Whenever I approach a new domain, my first goal is no longer to build a database. My goal is to build the ultimate .md file for that specific workflow.
What's Next: A Market Place For AI Skills
I firmly believe that the future of AI does not belong to those with the biggest raw, low-quality datasets. The future belongs to those who can craft the most efficient, highly specific Skill files.

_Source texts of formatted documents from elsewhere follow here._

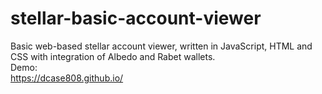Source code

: # stellar-basic-account-viewer
Basic web-based stellar account viewer, written in JavaScript, HTML and CSS with integration of Albedo and Rabet wallets.<br>
Demo:<br>
https://dcase808.github.io/

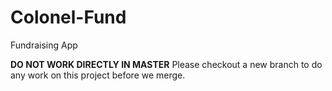 # Colonel-Fund
Fundraising App

**DO NOT WORK DIRECTLY IN MASTER**
Please checkout a new branch to do any work on this project before we merge.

Over the coming years, I will be sharing the specific Knowledge .md files I use in my day-to-day work right here. I'll be dropping full, markdown files for:
- Advanced Data Scraping: The rules and heuristics I use to teach AI to parse messy DOMs perfectly.
- Complex Workflows: How to align an AI to handle multi-step, corporate approvals without hallucinating.
-
Custom Chatbots: The foundational
.mdknowledge that prevent makes unique bots like using spiritual knowledge to differentiate from traditional companions.
I'll also share how to adapt these files depending on your model of choice. Claude responds best to structured rules with explicit constraints. Gemini tends to benefit from more contextual framing and examples alongside the rules. Codex (and GPT-based models generally) performs well with procedural, step-by-step breakdowns. The core .md content stays the same—the framing and emphasis shifts slightly per model.
Stop hoarding raw data. Start building skills.